Secretary of State Kerry cites defusing tensions and setting up talks as goals
Kerry doesn't mention Crimea by name after meeting with Russian counterpart
Russian troops near the Ukraine border now the main topic
Kerry's bottom line: "No decisions about Ukraine without Ukraine"
In diplomacy, like in sales, success often depends on making your adversaries believe they proposed the result you wanted.
By that measure, Russian President Vladimir Putin appears to have closed the sale on annexing Crimea from Ukraine.
On Monday, Russian Prime Minister Dmitry Medvedev visited the region that Moscow now claims over international protests, while Russia also said it was withdrawing a battalion of infantry troops from the tens of thousands deployed near the border with eastern Ukraine.
Meanwhile, diplomatic efforts focus on defusing the immediate threat of armed conflict and setting up a negotiating process, rather than necessarily reversing the Crimean annexation.
Here are some questions and answers on how we got here and what to expect:
What’s the story?
The Ukraine crisis has its roots in the breakup of the Soviet Union more than two decades ago. A country of deep ethnic and cultural divisions, it comprises a more ethnic Russian population in the East and a more ethnic Ukrainian population in the West, including Kiev, the capital.
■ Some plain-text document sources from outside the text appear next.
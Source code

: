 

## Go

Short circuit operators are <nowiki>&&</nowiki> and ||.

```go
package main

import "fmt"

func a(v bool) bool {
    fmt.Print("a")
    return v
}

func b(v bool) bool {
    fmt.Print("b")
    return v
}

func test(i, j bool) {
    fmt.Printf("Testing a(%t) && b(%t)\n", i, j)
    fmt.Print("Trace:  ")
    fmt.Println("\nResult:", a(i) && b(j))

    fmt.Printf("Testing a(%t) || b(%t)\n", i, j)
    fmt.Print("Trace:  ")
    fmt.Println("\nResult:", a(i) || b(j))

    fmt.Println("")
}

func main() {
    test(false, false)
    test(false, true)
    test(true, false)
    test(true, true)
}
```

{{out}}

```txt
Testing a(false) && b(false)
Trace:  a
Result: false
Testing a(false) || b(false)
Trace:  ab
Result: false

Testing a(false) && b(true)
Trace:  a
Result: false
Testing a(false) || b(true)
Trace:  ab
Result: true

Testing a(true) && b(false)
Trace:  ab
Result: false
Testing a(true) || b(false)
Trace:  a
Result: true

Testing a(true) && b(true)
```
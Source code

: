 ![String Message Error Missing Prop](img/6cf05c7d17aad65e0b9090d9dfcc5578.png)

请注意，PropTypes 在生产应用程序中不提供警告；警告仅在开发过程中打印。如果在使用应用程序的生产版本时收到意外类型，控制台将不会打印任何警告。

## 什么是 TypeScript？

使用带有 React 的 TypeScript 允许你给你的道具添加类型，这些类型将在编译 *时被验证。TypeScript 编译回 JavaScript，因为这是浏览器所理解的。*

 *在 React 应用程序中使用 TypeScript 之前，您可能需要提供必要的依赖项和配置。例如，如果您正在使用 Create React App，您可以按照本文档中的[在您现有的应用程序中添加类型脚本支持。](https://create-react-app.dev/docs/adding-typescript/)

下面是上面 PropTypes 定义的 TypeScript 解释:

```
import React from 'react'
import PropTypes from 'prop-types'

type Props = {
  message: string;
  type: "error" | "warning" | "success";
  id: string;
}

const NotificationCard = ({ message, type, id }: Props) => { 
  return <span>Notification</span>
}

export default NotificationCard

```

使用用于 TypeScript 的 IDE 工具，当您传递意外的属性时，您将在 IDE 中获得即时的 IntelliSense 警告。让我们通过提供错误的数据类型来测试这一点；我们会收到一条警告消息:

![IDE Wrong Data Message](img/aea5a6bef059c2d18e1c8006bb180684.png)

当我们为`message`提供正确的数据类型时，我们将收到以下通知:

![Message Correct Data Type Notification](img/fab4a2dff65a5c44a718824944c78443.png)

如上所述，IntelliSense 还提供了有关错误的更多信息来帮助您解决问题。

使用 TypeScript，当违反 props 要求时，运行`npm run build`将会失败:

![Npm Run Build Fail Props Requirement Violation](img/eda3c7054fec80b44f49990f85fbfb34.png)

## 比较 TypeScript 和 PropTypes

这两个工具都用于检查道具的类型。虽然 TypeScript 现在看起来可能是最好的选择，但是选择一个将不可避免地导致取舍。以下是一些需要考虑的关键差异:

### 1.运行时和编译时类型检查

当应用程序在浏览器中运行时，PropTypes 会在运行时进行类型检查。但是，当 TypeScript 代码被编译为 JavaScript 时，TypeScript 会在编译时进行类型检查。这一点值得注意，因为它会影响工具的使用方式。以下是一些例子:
Months of increasingly violent political protests in Kiev over the government’s reluctance to expanded relations with the European Union culminated in a February 21 agreement that called for constitutional changes and new elections.
Moscow responded by sending forces into Ukraine’s formerly Russian region of Crimea, which is home to Russia’s Black Sea fleet. Putin claimed ethnic Russians in Crimea faced oppression and needed Moscow’s protection, a scenario rejected as false by Washington and its European allies.
Despite objections by the Ukrainian government, the United Nations, European nations and the United States, Russia then engineered a Crimean independence referendum that easily passed.